**To do**: Find the lines of data that contain the string "section", then list them.

******************************

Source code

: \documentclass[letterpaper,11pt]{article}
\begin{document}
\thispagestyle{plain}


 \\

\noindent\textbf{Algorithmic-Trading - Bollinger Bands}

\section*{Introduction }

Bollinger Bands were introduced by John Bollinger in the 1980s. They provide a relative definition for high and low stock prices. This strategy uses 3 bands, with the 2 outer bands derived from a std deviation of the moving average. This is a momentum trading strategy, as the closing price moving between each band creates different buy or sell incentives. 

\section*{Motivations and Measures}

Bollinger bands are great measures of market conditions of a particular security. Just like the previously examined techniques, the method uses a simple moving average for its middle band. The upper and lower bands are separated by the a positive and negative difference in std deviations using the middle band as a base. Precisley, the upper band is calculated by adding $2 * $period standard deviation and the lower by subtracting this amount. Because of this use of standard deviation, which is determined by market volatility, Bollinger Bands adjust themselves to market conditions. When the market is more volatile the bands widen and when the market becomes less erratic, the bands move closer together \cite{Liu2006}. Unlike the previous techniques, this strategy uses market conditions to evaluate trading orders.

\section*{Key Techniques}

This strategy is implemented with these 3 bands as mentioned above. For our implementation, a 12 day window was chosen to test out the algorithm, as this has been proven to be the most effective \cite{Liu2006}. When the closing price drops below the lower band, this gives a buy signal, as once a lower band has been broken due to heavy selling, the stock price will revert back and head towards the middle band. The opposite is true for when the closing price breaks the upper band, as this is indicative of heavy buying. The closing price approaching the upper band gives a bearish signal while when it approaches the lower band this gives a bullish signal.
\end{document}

******************************

**Task result**:
\section*{Introduction }
\section*{Motivations and Measures}
\section*{Key Techniques}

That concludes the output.